Murphy responded that the former eBay chairman, who has no political experience and a virtual non-existent record of voting in California, knows how to create jobs based on her contacts in the business centric Silicon Valley.

It was not a very persuasive answer considering that Whitman has a $1 million investment in Murphy’s film production company, and according to a New York Times report, convinced the savvy strategist to become her top strategist. Aside from their financial relationship, Murphy had been paid $861,474 in salary as of June 30. (The Contra Costa Times reported that since June 30, Whitman has paid 50 consultants $9.7 million.)

In an interesting sidebar to the campaign a post that Brooks Jackson reported 18 years ago for CNN has recently become an issue in the California governor’s race. Meg Whitman quoted it on her website on Sept. 6.

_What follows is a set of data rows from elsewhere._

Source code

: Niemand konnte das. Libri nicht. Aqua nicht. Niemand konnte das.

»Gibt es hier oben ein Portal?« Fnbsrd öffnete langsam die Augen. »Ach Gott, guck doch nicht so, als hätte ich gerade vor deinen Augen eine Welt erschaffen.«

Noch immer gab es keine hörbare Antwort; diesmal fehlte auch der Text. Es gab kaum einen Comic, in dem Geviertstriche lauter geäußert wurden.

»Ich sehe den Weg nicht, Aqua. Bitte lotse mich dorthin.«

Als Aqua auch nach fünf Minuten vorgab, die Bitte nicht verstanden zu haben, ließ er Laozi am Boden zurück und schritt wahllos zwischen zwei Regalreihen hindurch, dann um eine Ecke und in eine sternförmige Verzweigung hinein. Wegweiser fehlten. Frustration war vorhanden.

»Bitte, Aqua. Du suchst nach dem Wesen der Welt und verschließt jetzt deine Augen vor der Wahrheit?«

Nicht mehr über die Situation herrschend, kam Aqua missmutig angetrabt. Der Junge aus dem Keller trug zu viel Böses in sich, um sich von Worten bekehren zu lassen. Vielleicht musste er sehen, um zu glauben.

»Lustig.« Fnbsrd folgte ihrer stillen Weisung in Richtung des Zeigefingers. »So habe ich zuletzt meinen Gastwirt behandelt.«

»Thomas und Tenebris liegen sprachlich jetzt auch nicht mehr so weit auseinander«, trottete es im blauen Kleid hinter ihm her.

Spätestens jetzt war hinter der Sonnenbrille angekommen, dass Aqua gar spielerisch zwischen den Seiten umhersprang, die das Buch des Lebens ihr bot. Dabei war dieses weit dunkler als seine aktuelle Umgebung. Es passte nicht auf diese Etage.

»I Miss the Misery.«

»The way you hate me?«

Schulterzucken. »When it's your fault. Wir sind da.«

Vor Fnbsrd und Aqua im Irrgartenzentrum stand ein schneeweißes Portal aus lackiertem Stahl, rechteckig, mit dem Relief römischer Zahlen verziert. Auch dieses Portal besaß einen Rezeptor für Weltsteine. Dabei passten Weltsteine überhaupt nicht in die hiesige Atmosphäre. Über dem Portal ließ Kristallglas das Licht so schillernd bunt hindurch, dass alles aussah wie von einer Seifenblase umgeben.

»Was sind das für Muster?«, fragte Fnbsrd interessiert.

Jerry Brown says she got it wrong. Jackson, at FactCheck.org, said Saturday “Brown is right; I made a mistake in my 1992 report.”

The issue, Jackson said, is whether taxes went up or down during Brown’s previous time as governor, starring in January 1975 and ending in January 1983. “Most of what I said back in 1992 remains true. I was critiquing Brown’s claim – in a TV spot during his presidential primary campaign – that he had cut taxes for working people. But I was wrong when I said that “state taxes were still higher” during his last year than when he began. In fact, they were a bit lower.”

Brown’s campaign has demanded Whitman take down the false TV ad featuring an old videotape of former President Bill Clinton citing the CNN report and calling Brown a liar. Clinton was then running against Brown in the Democratic presidential primary. Whitman has refused to remove it.